Ante a complexidade das mazelas humanas, há que acolher acalentar, para
caminhar um passo de cada vez. Assim “tornar
consciente o que é inconsciente, remover as repressões, preencher lacunas da
memória” é o começo para uma direção, em um caminho de equilíbrio. Isso não
significa interrogar o que seria, se determinada constituição, circunstancias e
desvios no curso do desenvolvimento não se efetivassem, pois tudo é
aprendizado, evolução de consciência. E a consciência evolui, quando aumenta o
conhecimento dos conteúdos inconscientes, possibilitando o caminho de
reconciliação com a lei.
O processo analítico pode aproximar-se da raiz
dos fenômenos, quando rastreia a repetição dos mesmos. Tarefa árdua, dolorosa, pois
mesmo identificado essas raízes, nem sempre é possível levá-las a interpretação,
se não houver demanda. Não que a demanda “resolva”, mas pode ser um inicio
possível, mas nem sempre de execução, pelos danos que a resistência do ego (é
uma anticatexia) impõe a repressão desses conteúdos mesmo nas estruturas
neuróticas. Em estruturas mais complexas como as psicoses e perversões os
conteúdos inconscientes são inacessíveis em função do afastamento ou negação da
realidade, é como se o inconsciente invadisse o consciente, cujo discurso
indica uma consciência “apagada”, “inexistente”, a ser reconstruída. O
progresso inicial mostrar-se-á com o tempo, enganoso, se algo do real for
explícito e o sentimento de remorso, não for possível de ser sustentado pelo
ego. Então possivelmente poderemos ter o início de uma relação de transferência
negativa do analisando para com o analista. Mas esse sentimento é a
transferência de sentimento abrigada no inconsciente do paciente. O analista
por determinado tempo é o substitutos de objetos diversos, a serem resinificados.

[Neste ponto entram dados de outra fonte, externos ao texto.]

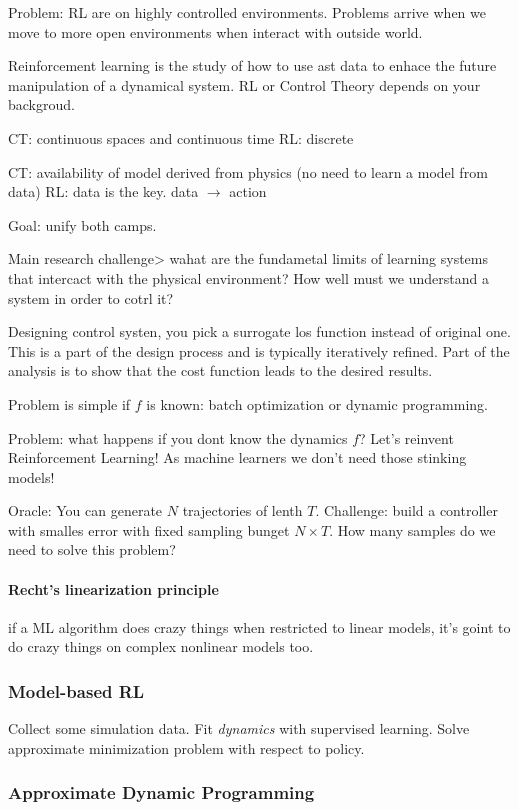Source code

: \documentclass[11pt,oneside,a4paper]{scrartcl}
\begin{document}
Problem: RL are on highly controlled environments. Problems arrive
when we move to more open environments when interact with outside
world.

Reinforcement learning is the study of how to use ast data to enhace
the future manipulation of a dynamical system. RL or Control Theory
depends on your backgroud.

CT: continuous spaces and continuous time
RL: discrete

CT: availability of model derived from physics (no need to learn a
model from data)
RL: data is the key. data $\rightarrow$ action

Goal: unify both camps.

Main research challenge> wahat are the fundametal limits of learning
systems that intercact with the physical environment?
How well must we understand a system in order to cotrl it?

Designing control systen, you pick a surrogate los function instead of
original one. This is a part of the design process and is typically
iteratively refined. Part of the analysis is to show that the cost
function leads to the desired results.

Problem is simple if $f$ is known: batch optimization or dynamic
programming.

Problem: what happens if you dont know the dynamics $f$? Let's
reinvent Reinforcement Learning! As machine learners we don't need
those stinking models!

Oracle: You can generate $N$ trajectories of lenth $T$. Challenge: build a
controller with smalles error with fixed sampling bunget $N \times T$.
How many samples do we need to solve this problem?

\paragraph{Recht's linearization principle} if a ML algorithm does crazy things when
restricted to linear models, it's goint to do crazy things on complex
nonlinear models too.

\subsubsection{Model-based RL}

Collect some simulation data. Fit \emph{dynamics} with supervised
learning. Solve approximate minimization problem with respect to policy.

\subsubsection{Approximate Dynamic Programming}
\end{document}
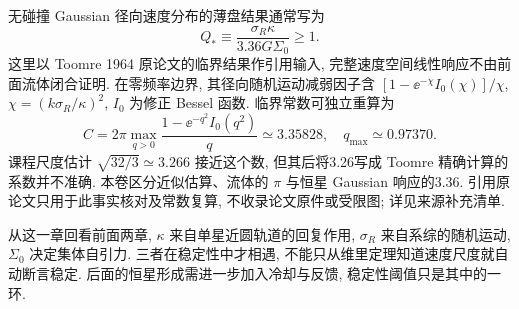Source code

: 无碰撞 Gaussian 径向速度分布的薄盘结果通常写为
\[
Q_*\equiv\frac{\sigma_R\kappa}{3.36G\Sigma_0}\ge1.
\]
这里以 Toomre 1964 原论文的临界结果作引用输入, 完整速度空间线性响应不由前面流体闭合证明. 在零频率边界, 其径向随机运动减弱因子含 $[1-\ee^{-\chi}I_0(\chi)]/\chi$, $\chi=(k\sigma_R/\kappa)^2$, $I_0$ 为修正 Bessel 函数. 临界常数可独立重算为
\[
C=2\pi\max_{q>0}\frac{1-\ee^{-q^2}I_0(q^2)}q
\simeq3.35828,
\quad q_{\max}\simeq0.97370.
\]
课程尺度估计 $\sqrt{32/3}\simeq3.266$ 接近这个数, 但其后将3.26写成 Toomre 精确计算的系数并不准确. 本卷区分近似估算、流体的 $\pi$ 与恒星 Gaussian 响应的3.36. 引用原论文只用于此事实核对及常数复算, 不收录论文原件或受限图; 详见来源补充清单.

从这一章回看前面两章, $\kappa$ 来自单星近圆轨道的回复作用, $\sigma_R$ 来自系综的随机运动, $\Sigma_0$ 决定集体自引力. 三者在稳定性中才相遇, 不能只从维里定理知道速度尺度就自动断言稳定. 后面的恒星形成需进一步加入冷却与反馈, 稳定性阈值只是其中的一环.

“Uma transferência está presente no
paciente desde o começo do tratamento e, por algum tempo, é o mais poderoso
móvel de seu progresso” (Freud, Conferência XXVII). A transferência hostil
em relação ao analista é mais permeável a determinadas estruturas psíquicas
fora do campo das neuroses, nas que pode revelar-se nesse, no percurso da
analise, como traços que os atravessam, constituindo uma ambivalência
emocional.
A complexidade em falar de análise terminável
e interminável está na imensa arquitetura de sentimentos que envolvem o
percurso analítico, no que diz respeito ao próprio sujeito e seus sentimentos
hostis, que representam um vinculo afetivo patológico com sua história e na
relação transferencial com o analista. Nem sempre é possível identificar a
origem dos sentimentos do sujeito, por mais intensa, que seja a livre
associação, a interpretação e o recuo no tempo. Algo fica de incógnita sobre
acontecimentos, fenômenos, traumas, conflitos que são em determinado momento
inapreensíveis, mas que retornam como repetição. As faces patológicas do
sujeito podem estar lodosamente “estacionadas”, e por assim estarem, seus
referenciais de saúde mental comprometidos, mas esses estados lodosos, vez
por outra movimentam, vibram-se, o que significa que é possível, que uma réstia
de luz se adentre, permitindo um pequeno movimento. Assim nesse
percurso “a transferência pode ser
comparada à camada do câmbio de uma árvore, entre a madeira e a casca, a partir
do qual deriva a nova formação de tecidos e o aumento da circunferência do
tronco” (Freud,). Se a troca de casca da árvore produz diversos produtos a
vida e realimenta o ciclo da natureza, ao tempo que renova a árvore, mantendo
inexorável as leis da natureza, o
movimento lembrança-esquecimento possui, apesar de ser, uma dialética de defesa
é antes de tudo uma provação a ser vencida. A compreensão interna do sujeito em
análise, seus insights, seu raciocínio sobre si mesmo e sua determinação de
“cura”, não só dos traumas, mas de suas questões egoicas, narcísicas, são
movimentos importantes, que geram uma energia que permite ascendências sobre si
mesmo. A análise termina em um não tempo, quando os ciclos terminam e novos
começam. Então estamos submetidos à lei do cosmo de mudança, evolução contínua.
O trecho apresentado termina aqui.